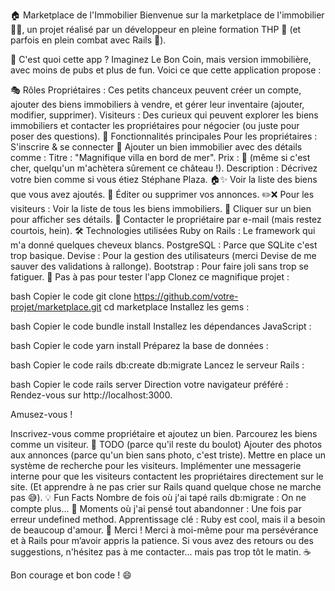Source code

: 🏠 Marketplace de l'Immobilier
Bienvenue sur la marketplace de l'immobilier 🏡✨, un projet réalisé par un développeur en pleine formation THP 🚀 (et parfois en plein combat avec Rails 🤯).

🧐 C'est quoi cette app ?
Imaginez Le Bon Coin, mais version immobilière, avec moins de pubs et plus de fun. Voici ce que cette application propose :

🎭 Rôles
Propriétaires :
Ces petits chanceux peuvent créer un compte, ajouter des biens immobiliers à vendre, et gérer leur inventaire (ajouter, modifier, supprimer).
Visiteurs :
Des curieux qui peuvent explorer les biens immobiliers et contacter les propriétaires pour négocier (ou juste pour poser des questions).
🚀 Fonctionnalités principales
Pour les propriétaires :
S'inscrire & se connecter 🔐
Ajouter un bien immobilier avec des détails comme :
Titre : "Magnifique villa en bord de mer".
Prix : 🤑 (même si c'est cher, quelqu'un m'achètera sûrement ce château !).
Description : Décrivez votre bien comme si vous étiez Stéphane Plaza. 🏠✨
Voir la liste des biens que vous avez ajoutés. 📝
Éditer ou supprimer vos annonces. ✏️❌
Pour les visiteurs :
Voir la liste de tous les biens immobiliers. 👀
Cliquer sur un bien pour afficher ses détails. 📜
Contacter le propriétaire par e-mail (mais restez courtois, hein).
🛠️ Technologies utilisées
Ruby on Rails : Le framework qui m'a donné quelques cheveux blancs.
PostgreSQL : Parce que SQLite c'est trop basique.
Devise : Pour la gestion des utilisateurs (merci Devise de me sauver des validations à rallonge).
Bootstrap : Pour faire joli sans trop se fatiguer.
🐾 Pas à pas pour tester l'app
Clonez ce magnifique projet :

bash
Copier le code
git clone https://github.com/votre-projet/marketplace.git
cd marketplace
Installez les gems :

bash
Copier le code
bundle install
Installez les dépendances JavaScript :

bash
Copier le code
yarn install
Préparez la base de données :

bash
Copier le code
rails db:create db:migrate
Lancez le serveur Rails :

bash
Copier le code
rails server
Direction votre navigateur préféré :
Rendez-vous sur http://localhost:3000.

Amusez-vous !

Inscrivez-vous comme propriétaire et ajoutez un bien.
Parcourez les biens comme un visiteur.
📝 TODO (parce qu'il reste du boulot)
Ajouter des photos aux annonces (parce qu'un bien sans photo, c'est triste).
Mettre en place un système de recherche pour les visiteurs.
Implémenter une messagerie interne pour que les visiteurs contactent les propriétaires directement sur le site.
(Et apprendre à ne pas crier sur Rails quand quelque chose ne marche pas 😅).
💡 Fun Facts
Nombre de fois où j'ai tapé rails db:migrate : On ne compte plus... 🧮
Moments où j'ai pensé tout abandonner : Une fois par erreur undefined method.
Apprentissage clé : Ruby est cool, mais il a besoin de beaucoup d'amour.
💌 Merci !
Merci à moi-même pour ma persévérance et à Rails pour m’avoir appris la patience. Si vous avez des retours ou des suggestions, n'hésitez pas à me contacter... mais pas trop tôt le matin. ☕

Bon courage et bon code ! 😄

━━━

--- What you should do ---
Write down exactly the span of lines above from the one containing "S'inscrire & se connecter 🔐" to the one containing "Description : Décrivez", both ends included.

--- Worked solution ---
S'inscrire & se connecter 🔐
Ajouter un bien immobilier avec des détails comme :
Titre : "Magnifique villa en bord de mer".
Prix : 🤑 (même si c'est cher, quelqu'un m'achètera sûrement ce château !).
Description : Décrivez votre bien comme si vous étiez Stéphane Plaza. 🏠✨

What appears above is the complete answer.